The ITM software is a text mining application that uses proprietary spiders and “trendbots” to scour 55 million online sources of content every 24 hours, aggregated over the last 14 days only. This process looks for highly repetitive noun phrases in articles, news groups, PPC ads, as well as social conversations on Facebook and Twitter. Then, a 13-step text mining algorithm is applied in order to refine the words. After this, public sentiment is gauged by using this mined text as exact-match entries into the top seven search engines. From these searches, any results that turn out to have high mentions–”chatter,” so to speak–on the web (which ITM calls “supply”) but also have minimal search results–both organic and PPC (which ITM calls “flat demand”)–will provide an indication of a potential niche that’s ready for exploitation. The ITM developers believe if you start out with a search word or phrase–of whatever origin–you’re just doing keyword research, not finding a niche the way they do. Their results show you the niches first, and you choose one of those rather than starting with the keyword tool.
But, That’s Not All
So the name Internet Time Machine is appropriate since its main function predicts the future of coming hot niches by finding the ones that have a lot of global “chatter” but haven’t yet shown up in a major way on the search engine results. But that’s just one function.
The ITM can also take a raw data (no text mining algorithms applied) snapshot of the last 24 hours showing a list of everything people are talking about it in the world. It can take another raw data snapshot of potential trends of the last 24 hours to spot the beginning of trends.
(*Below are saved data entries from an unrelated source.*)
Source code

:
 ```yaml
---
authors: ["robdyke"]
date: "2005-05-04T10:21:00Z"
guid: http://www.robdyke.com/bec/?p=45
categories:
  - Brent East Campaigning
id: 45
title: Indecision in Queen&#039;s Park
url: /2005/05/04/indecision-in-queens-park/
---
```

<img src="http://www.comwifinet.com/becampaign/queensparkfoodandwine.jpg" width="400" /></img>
There is also a function called ITM Core Text Analytics used for longer term projects such as would aid product developers in assessing the right time to create and put out, perhaps, an eBook or other marketable item. This function will also tell PPC advertisers when to start a new campaign that will be “ahead of the curve” on the hot topics that are starting to be talked about.
Yeah, But What Does It Do?
In general the Internet Time Machine is suite of text mining tools for spotting trends and niches before they become known to the wider marketing field. It is a text mining system that applies algorithms to reach figures of merit for 1) upward search trends (demand) vs. 2) search results that remain flat (supply) to reveal “pre-wave,” “pre-bandwagon” niches for exploitation and marketing.
What three books would you have taken upon your return to the Eloi?